Présentée comme une mesure conjoncturelle, cette disposition devait initialement prendre fin au 31 décembre 2020. Toutefois, la fragilité persistante des marchés et les alertes d’acteurs politiques et institutionnels ont rapidement fait émerger l’idée d’un maintien, voire d’une consolidation pérenne de cette approche plus restrictive.
Une logique politique et institutionnelle convergente
Le renforcement du contrôle des investissements étrangers en France a reçu, dès l’origine, un soutien appuyé au sein de la classe politique. Dès juin 2020, Bruno Retailleau, président du groupe Les Républicains au Sénat, appelait à inscrire durablement le seuil de 10 % dans la réglementation. D’autres parlementaires, de divers horizons politiques, ont relayé cette demande.

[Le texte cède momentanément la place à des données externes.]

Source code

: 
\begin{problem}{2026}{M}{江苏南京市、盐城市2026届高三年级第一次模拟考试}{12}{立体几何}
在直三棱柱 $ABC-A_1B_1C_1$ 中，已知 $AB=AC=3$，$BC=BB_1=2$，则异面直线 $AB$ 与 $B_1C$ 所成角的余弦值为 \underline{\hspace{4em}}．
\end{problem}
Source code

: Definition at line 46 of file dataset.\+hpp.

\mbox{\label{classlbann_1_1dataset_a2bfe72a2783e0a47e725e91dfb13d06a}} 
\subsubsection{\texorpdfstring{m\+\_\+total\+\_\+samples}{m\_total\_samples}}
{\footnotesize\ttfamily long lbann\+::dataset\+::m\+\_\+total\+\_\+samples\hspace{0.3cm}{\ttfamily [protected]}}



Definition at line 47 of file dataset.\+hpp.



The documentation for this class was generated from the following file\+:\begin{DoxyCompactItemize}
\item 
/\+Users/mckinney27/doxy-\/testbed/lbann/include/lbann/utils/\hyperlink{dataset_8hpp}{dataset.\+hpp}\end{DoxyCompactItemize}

Dans le même temps, le Conseil économique, social et environnemental (CESE), dans son avis intitulé « Pour une stratégie d’investissements directs étrangers en France soutenables et responsables », recommandait dans sa proposition n°18 de maintenir l’abaissement à 10 % jusqu’en 2023 et d’en dresser le bilan. Ces positions témoignent d’une évolution des mentalités : la prise de participation minoritaire n’est plus vue comme anodine, mais comme susceptible d’influencer la stratégie, la gouvernance ou les actifs sensibles d’une entreprise.
Le ministre de l’Économie lui-même avait d’ailleurs souligné que le capital des sociétés cotées étant par nature plus éclaté, une prise de participation de 10 % par un investisseur étranger pouvait suffire à faire peser un risque sur les intérêts essentiels de la Nation. À l’inverse, dans les sociétés non cotées, la structure actionnariale plus stable limite la portée d’une participation minoritaire.

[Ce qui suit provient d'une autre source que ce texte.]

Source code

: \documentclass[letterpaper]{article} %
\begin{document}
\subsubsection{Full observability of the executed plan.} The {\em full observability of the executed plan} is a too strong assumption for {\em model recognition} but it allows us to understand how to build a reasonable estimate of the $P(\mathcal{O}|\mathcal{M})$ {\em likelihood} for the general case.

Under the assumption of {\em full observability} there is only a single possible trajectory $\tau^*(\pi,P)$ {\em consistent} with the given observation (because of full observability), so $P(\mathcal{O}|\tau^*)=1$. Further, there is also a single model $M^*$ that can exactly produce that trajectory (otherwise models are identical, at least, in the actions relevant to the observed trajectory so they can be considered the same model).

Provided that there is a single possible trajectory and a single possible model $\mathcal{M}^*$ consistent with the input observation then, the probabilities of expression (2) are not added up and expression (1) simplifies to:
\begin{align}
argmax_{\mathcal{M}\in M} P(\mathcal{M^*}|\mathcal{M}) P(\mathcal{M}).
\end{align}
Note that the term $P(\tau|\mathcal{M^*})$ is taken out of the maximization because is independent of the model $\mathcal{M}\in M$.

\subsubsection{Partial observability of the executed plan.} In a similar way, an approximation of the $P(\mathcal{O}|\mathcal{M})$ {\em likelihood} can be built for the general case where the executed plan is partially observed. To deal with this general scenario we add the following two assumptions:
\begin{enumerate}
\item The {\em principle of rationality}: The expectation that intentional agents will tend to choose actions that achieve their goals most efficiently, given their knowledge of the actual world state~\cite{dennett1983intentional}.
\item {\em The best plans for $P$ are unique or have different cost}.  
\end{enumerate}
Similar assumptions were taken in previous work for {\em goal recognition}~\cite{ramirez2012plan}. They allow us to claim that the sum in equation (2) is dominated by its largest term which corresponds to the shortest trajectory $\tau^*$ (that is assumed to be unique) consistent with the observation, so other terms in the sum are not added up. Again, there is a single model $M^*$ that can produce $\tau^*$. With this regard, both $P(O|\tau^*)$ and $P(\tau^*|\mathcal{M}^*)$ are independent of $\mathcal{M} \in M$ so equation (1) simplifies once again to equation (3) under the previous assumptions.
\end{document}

Reconduction transitoire, puis décision définitive
C’est dans cette logique que le renforcement du contrôle des investissements étrangers en France s’est traduit, en pratique, par deux reconductions successives de la mesure : d’abord pour l’année 2021, puis pour 2022. Chaque fois, l’exécutif a justifié cette prorogation par le maintien de risques systémiques et la nécessité de protéger le tissu industriel stratégique national.

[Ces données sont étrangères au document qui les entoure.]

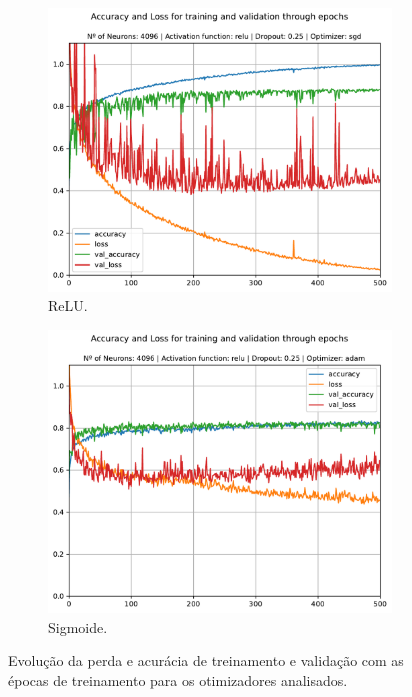 \begin{figure}[H]
	\centering
	\begin{subfigure}[H]{0.49\textwidth}
		\includegraphics[width = \textwidth]{../../plot/mlp/mlp_4096_relu_0.25_sgd}
		\caption{ReLU.}
		\label{fig:mlp_4096_relu_0.0_sgd_opt}
	\end{subfigure}
	\begin{subfigure}[H]{0.49\textwidth}
		\centering
		\includegraphics[width = \textwidth]{../../plot/mlp/mlp_4096_relu_0.25_adam}
		\caption{Sigmoide.}
		\label{fig:mlp_4096_relu_0.25_adam}
	\end{subfigure}
	\caption{Evolução da perda e acurácia de treinamento e validação com as épocas de treinamento para os otimizadores analisados.}
	\label{fig:train_search_opt}
\end{figure}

Mais au-delà de ces prolongations, l’année 2023 a été marquée par une décision de fond : faire de ce seuil de 10 % une disposition permanente à compter du 1er janvier 2024. Cette évolution majeure s’inscrit dans une doctrine désormais bien établie, qui reconnaît que l’influence sur une entreprise sensible ne s’exerce pas uniquement par la majorité du capital, mais peut résulter de stratégies d’infiltration, de pression, ou d’accès à des informations sensibles.
Un rôle central du CIEF
Le renforcement du contrôle des investissements étrangers en France s’appuie sur l’expertise du Bureau des investissements étrangers, le CIEF, qui instruit les demandes et émet des recommandations au ministre. C’est également ce bureau qui peut proposer des évolutions réglementaires, en lien avec les constats de terrain, les évolutions sectorielles, ou les nouvelles menaces géoéconomiques.
Dans le cas du seuil de 10 %, le CIEF a contribué à établir une doctrine d’application claire, en précisant les situations dans lesquelles une prise de participation minoritaire pouvait engendrer un contrôle effectif : présence au conseil d’administration, accès à des droits particuliers, ou influence indirecte sur des activités classifiées ou stratégiques.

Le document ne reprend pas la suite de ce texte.